// Compile the next markdown for tutorial :D
/*
$\newcommand{\ceil}[1]{{\left\lceil{#1}\right\rceil}}$
$\newcommand{\floor}[1]{{\left\lfloor{#1}\right\rfloor}}$
$\newcommand{\prob}[1]{\Pr\paren{#1}}$
$\newcommand{\card}[1]{|#1|}$
$\newcommand{\paren}[1]{\left ( #1 \right )}$
$\newcommand{\Paren}[1]{\Big(#1\Big)}$
$\newcommand{\bracket}[1]{\left [ #1 \right ]}$
$\newcommand{\curly}[1]{\left\{ #1 \right\}}$
$\newcommand{\poly}{\mbox{\rm poly}}$
$\newcommand{\eps}{\varepsilon}$
$\newcommand{\inner}[2]{\langle #1\,,\,#2 \rangle}$
$\newcommand{\norm}[1]{ \lVert #1 \rVert}$
$\newcommand{\supp}[1]{\ensuremath{\textnormal{supp}}(#1)}$
$\renewcommand{\leq}{\leqslant}$
$\renewcommand{\bar}{\overline}$
$\renewcommand{\geq}{\geqslant}$
$\newcommand{\bb}[1]{\mathbb{ #1 }}$
$\newcommand{\backforth}{\leftrightarrow}$
Let $Q$ be the set of all updates.
We consider the state of the array without any updates. If we want to consider updates, we can add a superscript $S$ for $S \subseteq Q$ to denote the value after applying these updates. For example, $a^S_i$ would be the $a_i$ after applying all updates in $S$.

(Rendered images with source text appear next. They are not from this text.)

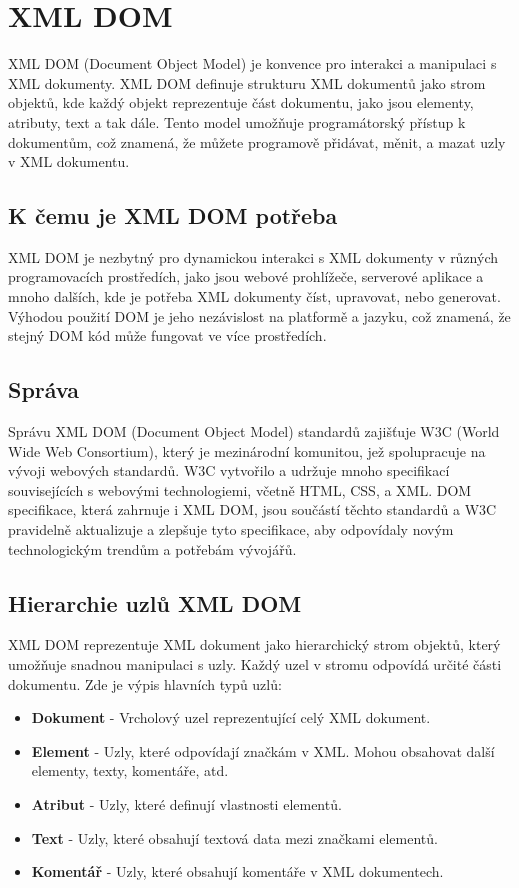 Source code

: \chapter{XML DOM}
\label{cha:XML_DOM}
XML DOM (Document Object Model) je konvence pro interakci a manipulaci s XML dokumenty. XML DOM definuje strukturu XML dokumentů jako strom objektů, kde každý objekt reprezentuje část dokumentu, jako jsou elementy, atributy, text a tak dále. Tento model umožňuje programátorský přístup k dokumentům, což znamená, že můžete programově přidávat, měnit, a mazat uzly v XML dokumentu.

\section{K čemu je XML DOM potřeba}
\label{sec:use_xml_dom}

XML DOM je nezbytný pro dynamickou interakci s XML dokumenty v různých programovacích prostředích, jako jsou webové prohlížeče, serverové aplikace a mnoho dalších, kde je potřeba XML dokumenty číst, upravovat, nebo generovat. Výhodou použití DOM je jeho nezávislost na platformě a jazyku, což znamená, že stejný DOM kód může fungovat ve více prostředích.

\section{Správa}
\label{sec:Sprava}

Správu XML DOM (Document Object Model) standardů zajišťuje W3C (World Wide Web Consortium), který je mezinárodní komunitou, jež spolupracuje na vývoji webových standardů. W3C vytvořilo a udržuje mnoho specifikací souvisejících s webovými technologiemi, včetně HTML, CSS, a XML. DOM specifikace, která zahrnuje i XML DOM, jsou součástí těchto standardů a W3C pravidelně aktualizuje a zlepšuje tyto specifikace, aby odpovídaly novým technologickým trendům a potřebám vývojářů.

\section{Hierarchie uzlů XML DOM}
\label{sec:Hierarchie}

XML DOM reprezentuje XML dokument jako hierarchický strom objektů, který umožňuje snadnou manipulaci s uzly. Každý uzel v stromu odpovídá určité části dokumentu. Zde je výpis hlavních typů uzlů:

\begin{itemize}
  \item \textbf{Dokument} - Vrcholový uzel reprezentující celý XML dokument.
  \item \textbf{Element} - Uzly, které odpovídají značkám v XML. Mohou obsahovat další elementy, texty, komentáře, atd.
  \item \textbf{Atribut} - Uzly, které definují vlastnosti elementů.
  \item \textbf{Text} - Uzly, které obsahují textová data mezi značkami elementů.
  \item \textbf{Komentář} - Uzly, které obsahují komentáře v XML dokumentech.
\end{itemize}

Define $p_i = a_1 + a_2 \dots + a_i$ for all $1 \leq i \leq N$. We want
$$
\begin{align*}
&\sum_{0 \leq l<r\leq N}(p_r-p_l)^2 \\
=&\sum_{0 \leq l < r \leq N} p_r^2-2p_rp_l+p_l^2 \\
= &\sum_{0 \leq l < N} (N-l)p_l^2+\sum_{1 \leq r \leq N} rp_r^2-\paren{\sum_{1 \leq i\leq N} p_i}^2 +\sum_{1 \leq i\leq N} p_i^2 \\
= &(N+1)\sum_{1 \leq i\leq N} p_i^2-\paren{\sum_{1 \leq i\leq N} p_i}^2
\end{align*}$$
Suppose we want to look at the contribution of the $k$ th bit.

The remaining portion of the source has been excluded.